━━━━━ Data for this task ━━━━━

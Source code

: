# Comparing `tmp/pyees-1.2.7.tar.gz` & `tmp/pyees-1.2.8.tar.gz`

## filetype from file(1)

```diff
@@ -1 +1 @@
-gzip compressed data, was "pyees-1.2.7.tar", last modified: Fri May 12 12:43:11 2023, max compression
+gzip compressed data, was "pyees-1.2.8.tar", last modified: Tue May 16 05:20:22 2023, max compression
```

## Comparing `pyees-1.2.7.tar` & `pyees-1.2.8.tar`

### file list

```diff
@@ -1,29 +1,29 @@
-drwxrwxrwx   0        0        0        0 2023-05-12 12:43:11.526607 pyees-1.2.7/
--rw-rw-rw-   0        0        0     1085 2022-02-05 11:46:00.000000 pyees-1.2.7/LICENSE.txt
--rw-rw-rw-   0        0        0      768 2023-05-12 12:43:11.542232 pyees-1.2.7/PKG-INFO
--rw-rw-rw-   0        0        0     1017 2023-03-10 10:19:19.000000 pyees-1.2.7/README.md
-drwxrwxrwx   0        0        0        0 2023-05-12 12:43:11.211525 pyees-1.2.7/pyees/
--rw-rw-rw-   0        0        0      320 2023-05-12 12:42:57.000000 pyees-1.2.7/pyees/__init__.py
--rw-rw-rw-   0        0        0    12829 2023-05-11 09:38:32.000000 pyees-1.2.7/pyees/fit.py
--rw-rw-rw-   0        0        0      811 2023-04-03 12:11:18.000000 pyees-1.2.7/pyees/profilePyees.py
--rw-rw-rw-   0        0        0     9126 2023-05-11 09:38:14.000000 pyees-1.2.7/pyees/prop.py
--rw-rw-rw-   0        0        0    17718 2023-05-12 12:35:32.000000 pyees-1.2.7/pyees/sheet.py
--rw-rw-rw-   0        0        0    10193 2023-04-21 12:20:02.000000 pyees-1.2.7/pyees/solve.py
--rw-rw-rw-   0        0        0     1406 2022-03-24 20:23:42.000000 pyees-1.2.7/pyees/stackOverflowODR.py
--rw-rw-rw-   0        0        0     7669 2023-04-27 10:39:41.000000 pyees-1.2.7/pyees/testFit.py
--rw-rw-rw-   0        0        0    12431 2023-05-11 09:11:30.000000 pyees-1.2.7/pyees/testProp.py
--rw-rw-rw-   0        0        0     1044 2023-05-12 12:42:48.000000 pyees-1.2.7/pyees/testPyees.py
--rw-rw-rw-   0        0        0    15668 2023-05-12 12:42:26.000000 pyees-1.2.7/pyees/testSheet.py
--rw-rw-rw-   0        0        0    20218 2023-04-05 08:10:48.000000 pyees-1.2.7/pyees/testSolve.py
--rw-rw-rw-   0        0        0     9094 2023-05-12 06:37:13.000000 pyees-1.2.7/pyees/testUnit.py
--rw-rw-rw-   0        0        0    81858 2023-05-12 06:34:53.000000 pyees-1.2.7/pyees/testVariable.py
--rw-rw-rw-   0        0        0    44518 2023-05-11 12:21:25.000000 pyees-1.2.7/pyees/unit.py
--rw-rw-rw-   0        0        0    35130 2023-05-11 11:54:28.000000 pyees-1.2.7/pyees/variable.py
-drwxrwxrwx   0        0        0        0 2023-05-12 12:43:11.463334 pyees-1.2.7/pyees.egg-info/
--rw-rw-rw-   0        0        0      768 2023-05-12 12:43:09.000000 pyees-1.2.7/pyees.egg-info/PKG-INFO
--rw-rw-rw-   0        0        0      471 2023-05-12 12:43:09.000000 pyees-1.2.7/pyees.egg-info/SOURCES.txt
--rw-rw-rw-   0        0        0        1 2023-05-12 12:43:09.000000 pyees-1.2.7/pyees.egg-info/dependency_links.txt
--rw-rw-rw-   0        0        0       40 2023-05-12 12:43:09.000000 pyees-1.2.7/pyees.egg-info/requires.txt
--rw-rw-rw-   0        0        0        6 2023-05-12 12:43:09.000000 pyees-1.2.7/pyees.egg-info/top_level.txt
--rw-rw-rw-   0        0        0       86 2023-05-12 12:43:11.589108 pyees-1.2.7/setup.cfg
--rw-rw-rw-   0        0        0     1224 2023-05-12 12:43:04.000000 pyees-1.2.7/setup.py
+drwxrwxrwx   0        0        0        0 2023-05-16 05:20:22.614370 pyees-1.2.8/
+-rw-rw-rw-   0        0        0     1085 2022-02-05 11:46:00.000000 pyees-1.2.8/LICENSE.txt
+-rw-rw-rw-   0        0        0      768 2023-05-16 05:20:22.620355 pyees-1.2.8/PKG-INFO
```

━━━━━

__Required action__
The word "compression" appears in some lines above. Return every one of those lines.

__Written response__
-gzip compressed data, was "pyees-1.2.7.tar", last modified: Fri May 12 12:43:11 2023, max compression
+gzip compressed data, was "pyees-1.2.8.tar", last modified: Tue May 16 05:20:22 2023, max compression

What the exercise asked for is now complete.